▸ **YOUR INSTRUCTIONS**
Give every line below again, exactly.

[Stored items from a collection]
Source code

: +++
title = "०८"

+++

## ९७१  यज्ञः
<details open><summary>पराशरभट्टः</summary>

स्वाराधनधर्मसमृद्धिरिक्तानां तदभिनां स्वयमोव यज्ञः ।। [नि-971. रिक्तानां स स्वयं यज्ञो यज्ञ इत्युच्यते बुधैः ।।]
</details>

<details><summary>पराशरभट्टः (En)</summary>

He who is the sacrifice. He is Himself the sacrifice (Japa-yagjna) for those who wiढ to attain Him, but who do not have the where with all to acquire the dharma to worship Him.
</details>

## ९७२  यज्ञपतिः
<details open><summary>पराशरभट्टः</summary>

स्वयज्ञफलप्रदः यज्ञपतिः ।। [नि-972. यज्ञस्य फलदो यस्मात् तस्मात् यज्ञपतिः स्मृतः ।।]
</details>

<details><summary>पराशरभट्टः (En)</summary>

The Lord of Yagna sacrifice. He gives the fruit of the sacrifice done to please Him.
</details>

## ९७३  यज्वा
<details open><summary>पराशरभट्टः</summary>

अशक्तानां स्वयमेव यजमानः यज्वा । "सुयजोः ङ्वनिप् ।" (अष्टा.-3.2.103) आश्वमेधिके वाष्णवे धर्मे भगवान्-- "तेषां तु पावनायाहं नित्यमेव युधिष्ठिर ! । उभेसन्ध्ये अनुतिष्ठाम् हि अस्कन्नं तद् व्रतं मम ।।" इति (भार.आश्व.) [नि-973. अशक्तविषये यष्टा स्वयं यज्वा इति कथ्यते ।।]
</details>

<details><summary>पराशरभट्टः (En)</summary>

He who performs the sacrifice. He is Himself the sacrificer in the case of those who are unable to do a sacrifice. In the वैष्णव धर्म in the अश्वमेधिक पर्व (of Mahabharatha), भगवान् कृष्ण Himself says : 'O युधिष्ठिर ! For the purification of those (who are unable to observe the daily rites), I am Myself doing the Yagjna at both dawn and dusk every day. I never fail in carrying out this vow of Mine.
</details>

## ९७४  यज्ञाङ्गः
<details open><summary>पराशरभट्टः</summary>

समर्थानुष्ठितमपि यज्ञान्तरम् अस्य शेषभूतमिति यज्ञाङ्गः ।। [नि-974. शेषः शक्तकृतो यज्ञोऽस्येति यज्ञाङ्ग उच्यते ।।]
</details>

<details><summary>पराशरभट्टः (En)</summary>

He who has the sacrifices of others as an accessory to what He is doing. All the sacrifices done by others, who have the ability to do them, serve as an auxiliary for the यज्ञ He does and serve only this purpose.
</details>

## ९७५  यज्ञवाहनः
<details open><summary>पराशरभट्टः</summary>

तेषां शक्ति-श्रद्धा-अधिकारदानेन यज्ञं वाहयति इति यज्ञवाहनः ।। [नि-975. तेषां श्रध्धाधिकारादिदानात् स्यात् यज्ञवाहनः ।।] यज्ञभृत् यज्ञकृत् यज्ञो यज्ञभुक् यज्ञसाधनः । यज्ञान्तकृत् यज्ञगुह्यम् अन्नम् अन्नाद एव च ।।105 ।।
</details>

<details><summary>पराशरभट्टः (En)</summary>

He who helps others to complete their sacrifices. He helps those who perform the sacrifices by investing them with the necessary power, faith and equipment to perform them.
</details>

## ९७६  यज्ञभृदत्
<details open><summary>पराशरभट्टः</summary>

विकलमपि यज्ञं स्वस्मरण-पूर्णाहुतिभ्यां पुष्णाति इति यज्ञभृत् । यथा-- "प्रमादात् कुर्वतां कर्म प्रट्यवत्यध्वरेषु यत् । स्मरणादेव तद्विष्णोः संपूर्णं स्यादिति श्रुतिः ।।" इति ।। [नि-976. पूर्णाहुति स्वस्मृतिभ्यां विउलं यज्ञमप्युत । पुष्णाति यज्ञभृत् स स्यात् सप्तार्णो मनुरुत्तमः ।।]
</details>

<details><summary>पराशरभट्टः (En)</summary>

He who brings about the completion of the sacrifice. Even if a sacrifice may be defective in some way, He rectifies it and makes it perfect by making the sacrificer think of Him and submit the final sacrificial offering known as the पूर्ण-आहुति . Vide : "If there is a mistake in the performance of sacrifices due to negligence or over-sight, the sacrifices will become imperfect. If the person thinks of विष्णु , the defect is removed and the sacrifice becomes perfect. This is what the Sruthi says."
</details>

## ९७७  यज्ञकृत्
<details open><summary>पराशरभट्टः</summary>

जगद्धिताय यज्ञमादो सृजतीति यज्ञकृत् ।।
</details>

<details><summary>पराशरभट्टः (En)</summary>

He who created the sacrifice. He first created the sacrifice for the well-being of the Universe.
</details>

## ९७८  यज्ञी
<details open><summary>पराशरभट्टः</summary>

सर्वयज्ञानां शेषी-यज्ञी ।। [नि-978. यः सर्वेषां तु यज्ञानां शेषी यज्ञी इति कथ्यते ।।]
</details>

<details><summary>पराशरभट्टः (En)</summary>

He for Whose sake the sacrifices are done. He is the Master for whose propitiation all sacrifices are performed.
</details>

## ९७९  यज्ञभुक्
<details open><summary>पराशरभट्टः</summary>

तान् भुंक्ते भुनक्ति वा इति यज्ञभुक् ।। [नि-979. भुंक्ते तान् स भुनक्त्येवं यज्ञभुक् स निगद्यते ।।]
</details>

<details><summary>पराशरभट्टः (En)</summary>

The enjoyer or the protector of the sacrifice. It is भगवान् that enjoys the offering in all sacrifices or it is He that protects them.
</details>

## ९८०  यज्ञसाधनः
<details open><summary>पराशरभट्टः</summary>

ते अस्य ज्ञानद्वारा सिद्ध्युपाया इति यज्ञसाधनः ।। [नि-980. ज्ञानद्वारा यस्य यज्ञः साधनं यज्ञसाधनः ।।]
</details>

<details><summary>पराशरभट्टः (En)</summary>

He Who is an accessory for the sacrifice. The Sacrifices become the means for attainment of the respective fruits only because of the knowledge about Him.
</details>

▸ **SOLUTION TO THE PROBLEM**
Source code

: +++
title = "०८"

+++

## ९७१  यज्ञः
<details open><summary>पराशरभट्टः</summary>

स्वाराधनधर्मसमृद्धिरिक्तानां तदभिनां स्वयमोव यज्ञः ।। [नि-971. रिक्तानां स स्वयं यज्ञो यज्ञ इत्युच्यते बुधैः ।।]
</details>

<details><summary>पराशरभट्टः (En)</summary>

He who is the sacrifice. He is Himself the sacrifice (Japa-yagjna) for those who wiढ to attain Him, but who do not have the where with all to acquire the dharma to worship Him.
</details>

## ९७२  यज्ञपतिः
<details open><summary>पराशरभट्टः</summary>

स्वयज्ञफलप्रदः यज्ञपतिः ।। [नि-972. यज्ञस्य फलदो यस्मात् तस्मात् यज्ञपतिः स्मृतः ।।]
</details>

<details><summary>पराशरभट्टः (En)</summary>

The Lord of Yagna sacrifice. He gives the fruit of the sacrifice done to please Him.
</details>

## ९७३  यज्वा
<details open><summary>पराशरभट्टः</summary>

अशक्तानां स्वयमेव यजमानः यज्वा । "सुयजोः ङ्वनिप् ।" (अष्टा.-3.2.103) आश्वमेधिके वाष्णवे धर्मे भगवान्-- "तेषां तु पावनायाहं नित्यमेव युधिष्ठिर ! । उभेसन्ध्ये अनुतिष्ठाम् हि अस्कन्नं तद् व्रतं मम ।।" इति (भार.आश्व.) [नि-973. अशक्तविषये यष्टा स्वयं यज्वा इति कथ्यते ।।]
</details>

<details><summary>पराशरभट्टः (En)</summary>

He who performs the sacrifice. He is Himself the sacrificer in the case of those who are unable to do a sacrifice. In the वैष्णव धर्म in the अश्वमेधिक पर्व (of Mahabharatha), भगवान् कृष्ण Himself says : 'O युधिष्ठिर ! For the purification of those (who are unable to observe the daily rites), I am Myself doing the Yagjna at both dawn and dusk every day. I never fail in carrying out this vow of Mine.
</details>

## ९७४  यज्ञाङ्गः
<details open><summary>पराशरभट्टः</summary>

समर्थानुष्ठितमपि यज्ञान्तरम् अस्य शेषभूतमिति यज्ञाङ्गः ।। [नि-974. शेषः शक्तकृतो यज्ञोऽस्येति यज्ञाङ्ग उच्यते ।।]
</details>

<details><summary>पराशरभट्टः (En)</summary>

He who has the sacrifices of others as an accessory to what He is doing. All the sacrifices done by others, who have the ability to do them, serve as an auxiliary for the यज्ञ He does and serve only this purpose.
</details>

## ९७५  यज्ञवाहनः
<details open><summary>पराशरभट्टः</summary>

तेषां शक्ति-श्रद्धा-अधिकारदानेन यज्ञं वाहयति इति यज्ञवाहनः ।। [नि-975. तेषां श्रध्धाधिकारादिदानात् स्यात् यज्ञवाहनः ।।] यज्ञभृत् यज्ञकृत् यज्ञो यज्ञभुक् यज्ञसाधनः । यज्ञान्तकृत् यज्ञगुह्यम् अन्नम् अन्नाद एव च ।।105 ।।
</details>

<details><summary>पराशरभट्टः (En)</summary>

He who helps others to complete their sacrifices. He helps those who perform the sacrifices by investing them with the necessary power, faith and equipment to perform them.
</details>

## ९७६  यज्ञभृदत्
<details open><summary>पराशरभट्टः</summary>

विकलमपि यज्ञं स्वस्मरण-पूर्णाहुतिभ्यां पुष्णाति इति यज्ञभृत् । यथा-- "प्रमादात् कुर्वतां कर्म प्रट्यवत्यध्वरेषु यत् । स्मरणादेव तद्विष्णोः संपूर्णं स्यादिति श्रुतिः ।।" इति ।। [नि-976. पूर्णाहुति स्वस्मृतिभ्यां विउलं यज्ञमप्युत । पुष्णाति यज्ञभृत् स स्यात् सप्तार्णो मनुरुत्तमः ।।]
</details>

<details><summary>पराशरभट्टः (En)</summary>

He who brings about the completion of the sacrifice. Even if a sacrifice may be defective in some way, He rectifies it and makes it perfect by making the sacrificer think of Him and submit the final sacrificial offering known as the पूर्ण-आहुति . Vide : "If there is a mistake in the performance of sacrifices due to negligence or over-sight, the sacrifices will become imperfect. If the person thinks of विष्णु , the defect is removed and the sacrifice becomes perfect. This is what the Sruthi says."
</details>

## ९७७  यज्ञकृत्
<details open><summary>पराशरभट्टः</summary>

जगद्धिताय यज्ञमादो सृजतीति यज्ञकृत् ।।
</details>

<details><summary>पराशरभट्टः (En)</summary>

He who created the sacrifice. He first created the sacrifice for the well-being of the Universe.
</details>

## ९७८  यज्ञी
<details open><summary>पराशरभट्टः</summary>

सर्वयज्ञानां शेषी-यज्ञी ।। [नि-978. यः सर्वेषां तु यज्ञानां शेषी यज्ञी इति कथ्यते ।।]
</details>

<details><summary>पराशरभट्टः (En)</summary>

He for Whose sake the sacrifices are done. He is the Master for whose propitiation all sacrifices are performed.
</details>

## ९७९  यज्ञभुक्
<details open><summary>पराशरभट्टः</summary>

तान् भुंक्ते भुनक्ति वा इति यज्ञभुक् ।। [नि-979. भुंक्ते तान् स भुनक्त्येवं यज्ञभुक् स निगद्यते ।।]
</details>

<details><summary>पराशरभट्टः (En)</summary>

The enjoyer or the protector of the sacrifice. It is भगवान् that enjoys the offering in all sacrifices or it is He that protects them.
</details>

## ९८०  यज्ञसाधनः
<details open><summary>पराशरभट्टः</summary>

ते अस्य ज्ञानद्वारा सिद्ध्युपाया इति यज्ञसाधनः ।। [नि-980. ज्ञानद्वारा यस्य यज्ञः साधनं यज्ञसाधनः ।।]
</details>

<details><summary>पराशरभट्टः (En)</summary>

He Who is an accessory for the sacrifice. The Sacrifices become the means for attainment of the respective fruits only because of the knowledge about Him.
</details>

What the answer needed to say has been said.